O projeto de lei que altera o BPC foi discutido no Congresso Federal juntamente com outras propostas que compunham o chamado “pacote de cortes de gastos” do governo federal. O texto sofreu mudanças ao longo da sua tramitação na Câmara e no Senado. Após pressão da sociedade civil e de organizações que atuam em defesa do direito das pessoas com deficiência, foi feito acordo entre o Legislativo e o Executivo que resultou em vetos da Presidência da República na versão final da Lei 15.077, excluindo, por exemplo, o trecho que limitava a concessão do BPC utilizando critérios de graus de deficiência.  

A defensora pública afirma que essa e outras sugestões de mudanças, como alterações na composição familiar considerada no cálculo da renda per capita, poderiam prejudicar as pessoas com deficiência, já que têm o potencial de restringir ou dificultar o acesso ao BPC.  

Para Renata, a forte mobilização dos movimentos sociais e entidades de pessoas com deficiência foram fundamentais para que essas medidas fossem retiradas da versão final da lei aprovada, mantendo os critérios anteriores. “O objetivo das mudanças, segundo informações do governo, era aumentar a fiscalização. Porém, algumas delas geravam restrição de acesso”, critica a defensora. 

Ao avaliar a redação final da lei, Renan argumenta que o texto não reduziu direitos. “Ninguém ficou de fora automaticamente. Por isso, não podemos dizer que foi uma medida de economia. Talvez, inicialmente, essa tenha sido a percepção, porque foi anunciada num contexto de discussão econômica”, explica. “Mas a redação final tem muito mais a ver com aperfeiçoamento da gestão, a dar mais segurança às informações que são públicas. Queremos, na verdade, que as pessoas sejam avaliadas corretamente e que o benefício seja pago a quem é de direito.” 

Renata Tibyriçá defende que é necessário ampliar o BPC. Ela lembra que “há projetos de lei em tramitação que visam aumentar o número de beneficiários propondo que o recorte de renda familiar seja inferior ou igual à metade do salário mínimo”.

Segundo ela, essa mudança permitiria, por exemplo, que uma pessoa com deficiência, que reside apenas com sua mãe trabalhadora e recebe um salário mínimo, possa ser elegível para o benefício. “No cenário atual, se for uma família com uma mãe, um pai e dois filhos, sendo um com deficiência, em que a mãe ou o pai trabalhe e recebe pouco mais de um salário mínimo, o filho com deficiência não terá acesso ao BPC. E sabemos do impacto da deficiência sobre a renda, o quanto ela eleva os gastos da família, que, nesse caso, não contará com nenhum apoio financeiro”, critica a defensora. 

Efeito colateral das fake news  

Com tantas idas e vindas na tramitação do projeto que resultou na sanção da Lei nº 15.077/24, muitos boatos com falsas informações passaram a circular, prejudicando, segundo os especialistas, os principais beneficiários.  

“Entendo que as tentativas de mudança [durante a tramitação] geraram medo de restrição do benefício, pois as pessoas que têm BPC dependem totalmente desses valores para viver e esse medo acaba gerando boatos.

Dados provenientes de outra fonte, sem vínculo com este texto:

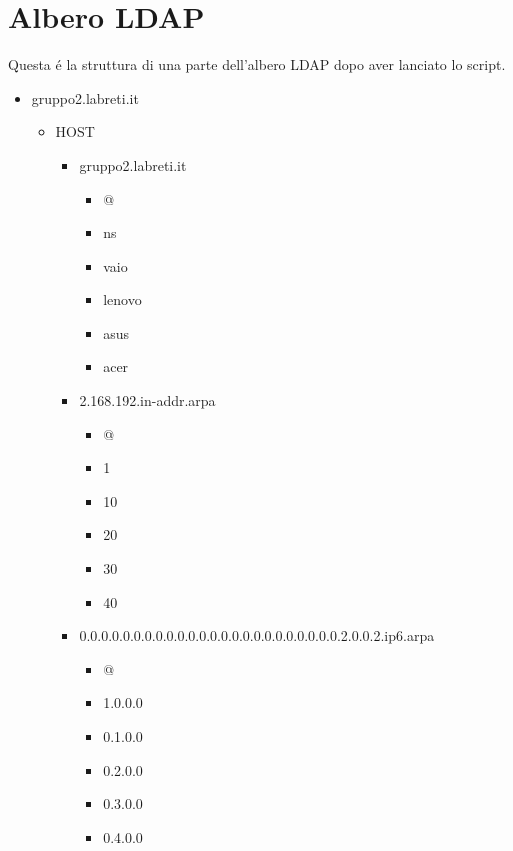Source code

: \documentclass[9pt, a4paper, oneside]{article}
\begin{document}
		\section{Albero LDAP}
			\par
				Questa \'e la struttura di una parte 
				dell'albero LDAP dopo aver lanciato lo script.
				\begin{itemize}
					\item
						gruppo2.labreti.it
						\begin{itemize}
							\item
								HOST
								\begin{itemize}
									\item
										gruppo2.labreti.it
										\begin{itemize}
											\item
												@
											\item
												ns
											\item
												vaio
											\item
												lenovo
											\item
												asus
											\item
												acer
										\end{itemize}
									\item
										2.168.192.in-addr.arpa
										\begin{itemize}
											\item
												@
											\item
												1
											\item
												10
											\item
												20
											\item
												30
											\item
												40
										\end{itemize}			
									\item
										0.0.0.0.0.0.0.0.0.0.0.0.0.0.0.0.0.0.0.0.0.0.0.0.2.0.0.2.ip6.arpa
										\begin{itemize}
											\item
												@
											\item
												1.0.0.0
											\item
												0.1.0.0
											\item
												0.2.0.0
											\item
												0.3.0.0
											\item
												0.4.0.0
										\end{itemize}
								\end{itemize}
						\end{itemize}
				\end{itemize}
\end{document}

Por isso, é importante as pessoas buscarem informações em órgãos oficiais e veículos idôneos, evitando receber notícias falsas que geram desespero e causam sofrimento”, avalia a defensora pública.

Sobre esse cenário, Renan afirma que “o mais danoso nesse tipo de desinformação é que a confusão em relação às regras leva muitas pessoas a procurarem intermediários e serviços privados que supostamente irão ajudá-las, mas acabam gastando dinheiro à toa”.  

Segundo ele, ainda há o desconhecimento de que a solicitação do benefício pode ser feita diretamente em uma agência do INSS ou pelo celular, no aplicativo ou no site. “É uma situação de desproteção social, porque a pessoa acaba pagando por um serviço que é gratuito”, diz o coordenador.